Strength and Accuracy for the Guitarist


Your Weekly Dexterity and Stamina Exercise

Updated December 2, 2004


There's Something Here for Everyone!

Woodlawn Cemetery in the Bronx



A Salute to Giuliani

And that's not the famous New York City Mayor!

It's all about control, man. Yeah, I'm a control freak. You should be one too--in fact, you have to be a control freak to play guitar with any degree of musicality.

If you've played Mauro Giuliani, I don't have to tell you what a terrific composer he was. He wrote in what I consider to be the classic 'classical' style, utilizing themes from Rossini's operas and the little gem from Handel's 'Harmonious Blacksmith' that spawned this tiny variation. This is a fairly simple piece that can and is (usually) played in a student's third year with the instrument. I know a few recitalists who still play this piece, not because of its razzle-dazzle factor, but for its musicality. Listen to John Williams' rendition on his Virtuoso Variations recording for Columbia Records. It has a subdued razzle-dazzle. It's a neat piece.
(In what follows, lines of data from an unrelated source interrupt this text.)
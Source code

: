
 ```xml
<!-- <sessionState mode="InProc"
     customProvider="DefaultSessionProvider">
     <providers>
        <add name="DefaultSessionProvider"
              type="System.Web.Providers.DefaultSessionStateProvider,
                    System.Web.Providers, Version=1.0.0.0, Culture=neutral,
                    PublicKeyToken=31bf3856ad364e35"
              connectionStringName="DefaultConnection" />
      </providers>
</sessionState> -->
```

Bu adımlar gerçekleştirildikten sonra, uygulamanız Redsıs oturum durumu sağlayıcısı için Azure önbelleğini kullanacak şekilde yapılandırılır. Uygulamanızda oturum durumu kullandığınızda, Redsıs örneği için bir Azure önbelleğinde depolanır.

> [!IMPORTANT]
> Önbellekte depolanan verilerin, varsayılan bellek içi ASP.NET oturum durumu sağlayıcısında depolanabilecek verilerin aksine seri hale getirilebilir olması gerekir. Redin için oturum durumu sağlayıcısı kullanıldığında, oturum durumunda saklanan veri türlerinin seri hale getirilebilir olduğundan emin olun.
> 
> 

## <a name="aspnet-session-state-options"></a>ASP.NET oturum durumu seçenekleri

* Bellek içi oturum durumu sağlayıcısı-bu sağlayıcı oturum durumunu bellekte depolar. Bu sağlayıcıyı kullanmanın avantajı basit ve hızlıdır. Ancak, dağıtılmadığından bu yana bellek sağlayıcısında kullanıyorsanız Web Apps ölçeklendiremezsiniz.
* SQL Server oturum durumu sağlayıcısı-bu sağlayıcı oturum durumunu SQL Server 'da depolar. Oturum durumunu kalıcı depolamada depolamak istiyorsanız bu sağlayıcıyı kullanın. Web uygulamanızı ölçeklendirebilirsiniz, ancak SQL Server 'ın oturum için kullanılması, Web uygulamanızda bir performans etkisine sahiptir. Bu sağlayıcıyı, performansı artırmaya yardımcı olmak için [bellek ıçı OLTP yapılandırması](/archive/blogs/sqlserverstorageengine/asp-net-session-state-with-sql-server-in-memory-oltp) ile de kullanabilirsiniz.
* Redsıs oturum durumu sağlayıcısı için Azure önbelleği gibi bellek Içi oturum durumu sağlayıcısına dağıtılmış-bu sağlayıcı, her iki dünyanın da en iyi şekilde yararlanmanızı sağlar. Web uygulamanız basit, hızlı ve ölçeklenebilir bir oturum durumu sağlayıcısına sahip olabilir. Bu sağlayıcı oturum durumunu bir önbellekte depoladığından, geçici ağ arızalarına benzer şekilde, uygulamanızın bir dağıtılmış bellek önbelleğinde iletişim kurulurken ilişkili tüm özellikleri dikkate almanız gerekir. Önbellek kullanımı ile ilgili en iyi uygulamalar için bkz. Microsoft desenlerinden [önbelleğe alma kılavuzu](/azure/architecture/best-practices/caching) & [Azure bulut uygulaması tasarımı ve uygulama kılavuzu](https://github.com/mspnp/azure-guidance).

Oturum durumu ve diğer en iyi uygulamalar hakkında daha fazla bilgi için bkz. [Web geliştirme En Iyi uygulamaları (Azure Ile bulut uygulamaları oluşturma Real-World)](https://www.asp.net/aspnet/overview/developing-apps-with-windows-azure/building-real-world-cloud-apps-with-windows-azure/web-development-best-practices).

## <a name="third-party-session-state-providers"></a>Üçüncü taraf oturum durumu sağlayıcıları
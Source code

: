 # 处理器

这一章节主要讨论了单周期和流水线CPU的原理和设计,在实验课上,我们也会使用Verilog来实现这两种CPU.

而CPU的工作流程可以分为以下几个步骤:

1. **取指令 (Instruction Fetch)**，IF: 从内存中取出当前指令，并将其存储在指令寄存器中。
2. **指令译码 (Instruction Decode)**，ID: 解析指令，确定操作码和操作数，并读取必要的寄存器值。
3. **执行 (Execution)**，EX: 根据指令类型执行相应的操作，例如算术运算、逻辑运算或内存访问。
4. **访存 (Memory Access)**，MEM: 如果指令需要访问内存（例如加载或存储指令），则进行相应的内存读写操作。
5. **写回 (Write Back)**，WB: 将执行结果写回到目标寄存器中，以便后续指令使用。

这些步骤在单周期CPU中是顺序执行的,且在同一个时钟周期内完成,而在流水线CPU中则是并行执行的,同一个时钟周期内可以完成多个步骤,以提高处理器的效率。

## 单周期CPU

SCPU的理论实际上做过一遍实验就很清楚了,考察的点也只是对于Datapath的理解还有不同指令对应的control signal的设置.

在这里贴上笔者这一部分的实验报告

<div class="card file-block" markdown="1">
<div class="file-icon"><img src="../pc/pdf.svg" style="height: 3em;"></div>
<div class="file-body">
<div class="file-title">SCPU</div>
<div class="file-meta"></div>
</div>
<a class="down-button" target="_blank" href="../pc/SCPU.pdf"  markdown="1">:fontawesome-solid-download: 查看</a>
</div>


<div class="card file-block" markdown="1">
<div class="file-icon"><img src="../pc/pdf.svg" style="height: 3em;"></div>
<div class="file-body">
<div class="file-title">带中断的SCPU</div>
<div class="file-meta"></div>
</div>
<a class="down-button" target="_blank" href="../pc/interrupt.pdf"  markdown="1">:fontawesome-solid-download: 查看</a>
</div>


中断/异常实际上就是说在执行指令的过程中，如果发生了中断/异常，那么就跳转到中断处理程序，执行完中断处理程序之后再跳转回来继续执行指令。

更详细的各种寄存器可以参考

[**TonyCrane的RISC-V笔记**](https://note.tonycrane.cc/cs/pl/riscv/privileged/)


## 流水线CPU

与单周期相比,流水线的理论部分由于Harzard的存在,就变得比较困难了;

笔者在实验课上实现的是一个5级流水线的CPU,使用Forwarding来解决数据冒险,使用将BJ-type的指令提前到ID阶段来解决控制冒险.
What makes this particular variation interesting is the rests. John Williams, wonderful player, student of Segovia, master of the instrument, he still lets those bass notes in the variation ring through the ensuing rests! (As recorded in the previously mentioned album.)

I am sure that Giuliani wanted silence in the bass part when he penned those little sixteenth rests. Ink was precious in those days... Successfully performing those rests is a combination of both right and left hand technique. Obviously, once the note is plucked, you'd think the right hand technique was just about a done deal. Well, yes and no. Yeah, you've made your choice for volume and tone of attack, but something else is needed. First look at what you'll need to do with your left hand. Getting your finger off the C# (first beat, first measure) will result in a short duration for the note. How about the A that commences the second beat? Getting your left hand finger off an open string.... Not such a beast. Here's where right hand technique comes in. I use the fat side of my thumb to dampen the string after the initial attack. It works.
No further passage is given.